## Task to carry out
Below is a block of entries; repeat exactly the lines starting at the line that contains "being installed. GCC" and ending at the line that contains "than $+0$ and", both included.

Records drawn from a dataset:
- - -

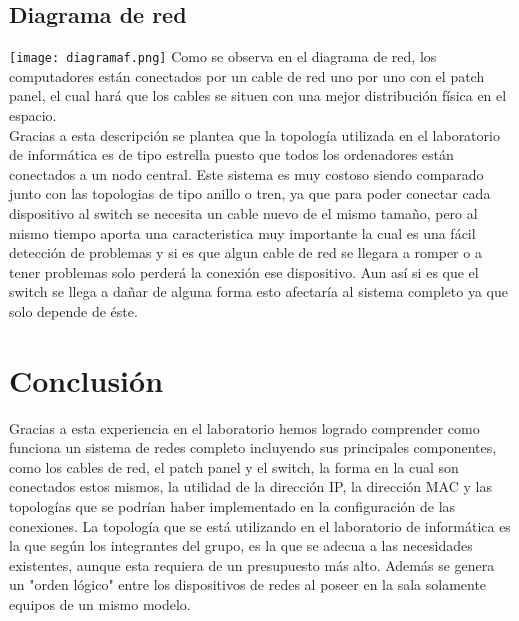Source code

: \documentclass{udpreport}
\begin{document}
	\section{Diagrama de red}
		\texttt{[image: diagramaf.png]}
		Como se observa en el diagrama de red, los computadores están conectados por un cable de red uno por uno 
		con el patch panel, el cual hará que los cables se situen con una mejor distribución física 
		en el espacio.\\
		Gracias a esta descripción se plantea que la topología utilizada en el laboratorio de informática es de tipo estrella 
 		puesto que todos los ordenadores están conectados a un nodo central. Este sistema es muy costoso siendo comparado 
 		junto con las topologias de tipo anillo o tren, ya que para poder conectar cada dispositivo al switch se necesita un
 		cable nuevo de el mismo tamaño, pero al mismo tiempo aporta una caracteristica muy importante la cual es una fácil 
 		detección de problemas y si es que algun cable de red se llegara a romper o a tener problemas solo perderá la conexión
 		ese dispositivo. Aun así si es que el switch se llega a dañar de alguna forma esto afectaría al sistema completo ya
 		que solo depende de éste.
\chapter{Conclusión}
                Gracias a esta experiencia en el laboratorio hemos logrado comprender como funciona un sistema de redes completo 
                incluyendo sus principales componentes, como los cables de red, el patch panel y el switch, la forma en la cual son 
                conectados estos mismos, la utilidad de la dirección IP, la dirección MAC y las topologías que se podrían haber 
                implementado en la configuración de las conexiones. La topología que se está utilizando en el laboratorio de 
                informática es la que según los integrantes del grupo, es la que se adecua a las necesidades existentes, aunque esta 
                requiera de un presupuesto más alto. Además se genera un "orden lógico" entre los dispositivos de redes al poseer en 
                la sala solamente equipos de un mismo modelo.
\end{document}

- - -

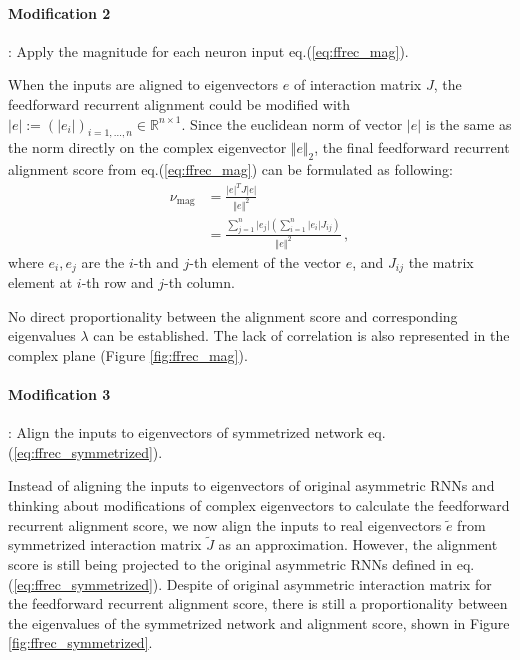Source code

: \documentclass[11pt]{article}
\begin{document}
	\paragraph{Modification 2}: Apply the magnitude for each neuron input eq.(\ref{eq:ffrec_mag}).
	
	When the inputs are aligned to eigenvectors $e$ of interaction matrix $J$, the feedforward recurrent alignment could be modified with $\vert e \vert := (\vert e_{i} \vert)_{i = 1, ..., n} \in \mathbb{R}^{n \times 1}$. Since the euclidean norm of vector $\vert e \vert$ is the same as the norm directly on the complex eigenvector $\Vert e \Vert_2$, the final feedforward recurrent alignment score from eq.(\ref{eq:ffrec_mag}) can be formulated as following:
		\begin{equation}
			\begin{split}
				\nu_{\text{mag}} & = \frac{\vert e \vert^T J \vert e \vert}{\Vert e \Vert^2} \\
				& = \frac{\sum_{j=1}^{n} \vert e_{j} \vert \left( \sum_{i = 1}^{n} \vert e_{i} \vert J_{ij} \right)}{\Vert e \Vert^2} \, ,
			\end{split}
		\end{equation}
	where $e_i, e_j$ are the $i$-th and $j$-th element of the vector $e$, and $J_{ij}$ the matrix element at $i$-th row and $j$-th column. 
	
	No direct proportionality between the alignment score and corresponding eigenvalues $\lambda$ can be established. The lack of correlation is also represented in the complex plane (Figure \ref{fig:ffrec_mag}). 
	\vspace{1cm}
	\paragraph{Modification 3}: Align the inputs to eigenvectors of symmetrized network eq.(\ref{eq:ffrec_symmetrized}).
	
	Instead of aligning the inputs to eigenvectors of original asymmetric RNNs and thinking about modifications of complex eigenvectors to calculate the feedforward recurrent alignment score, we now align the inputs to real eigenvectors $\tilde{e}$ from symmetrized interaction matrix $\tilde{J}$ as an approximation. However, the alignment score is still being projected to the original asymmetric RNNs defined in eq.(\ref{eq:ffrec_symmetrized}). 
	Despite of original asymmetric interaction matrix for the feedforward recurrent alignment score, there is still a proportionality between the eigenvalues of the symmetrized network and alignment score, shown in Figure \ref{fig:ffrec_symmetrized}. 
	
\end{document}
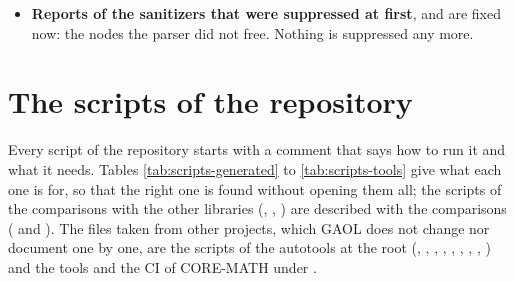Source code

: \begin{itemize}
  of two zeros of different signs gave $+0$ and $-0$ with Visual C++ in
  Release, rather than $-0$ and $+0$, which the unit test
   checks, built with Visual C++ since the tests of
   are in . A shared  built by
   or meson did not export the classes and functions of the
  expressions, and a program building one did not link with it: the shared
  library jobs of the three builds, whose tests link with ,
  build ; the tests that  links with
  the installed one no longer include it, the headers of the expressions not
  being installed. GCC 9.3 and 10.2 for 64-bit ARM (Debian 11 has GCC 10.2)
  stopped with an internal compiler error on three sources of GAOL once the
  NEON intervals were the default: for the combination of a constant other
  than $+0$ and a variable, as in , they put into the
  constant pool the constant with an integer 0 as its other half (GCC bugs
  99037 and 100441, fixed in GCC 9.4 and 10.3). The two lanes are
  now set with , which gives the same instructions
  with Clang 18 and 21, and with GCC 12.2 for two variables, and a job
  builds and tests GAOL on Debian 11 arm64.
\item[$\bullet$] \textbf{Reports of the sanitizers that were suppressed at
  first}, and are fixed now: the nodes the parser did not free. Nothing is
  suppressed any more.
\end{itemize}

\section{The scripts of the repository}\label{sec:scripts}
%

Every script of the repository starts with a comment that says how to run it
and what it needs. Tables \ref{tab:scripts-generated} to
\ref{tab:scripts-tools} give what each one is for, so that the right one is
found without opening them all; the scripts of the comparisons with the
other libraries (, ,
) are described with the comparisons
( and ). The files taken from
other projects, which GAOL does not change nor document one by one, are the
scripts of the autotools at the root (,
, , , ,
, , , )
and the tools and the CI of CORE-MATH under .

- - -

## Written reply
  being installed. GCC 9.3 and 10.2 for 64-bit ARM (Debian 11 has GCC 10.2)
  stopped with an internal compiler error on three sources of GAOL once the
  NEON intervals were the default: for the combination of a constant other
  than $+0$ and a variable, as in , they put into the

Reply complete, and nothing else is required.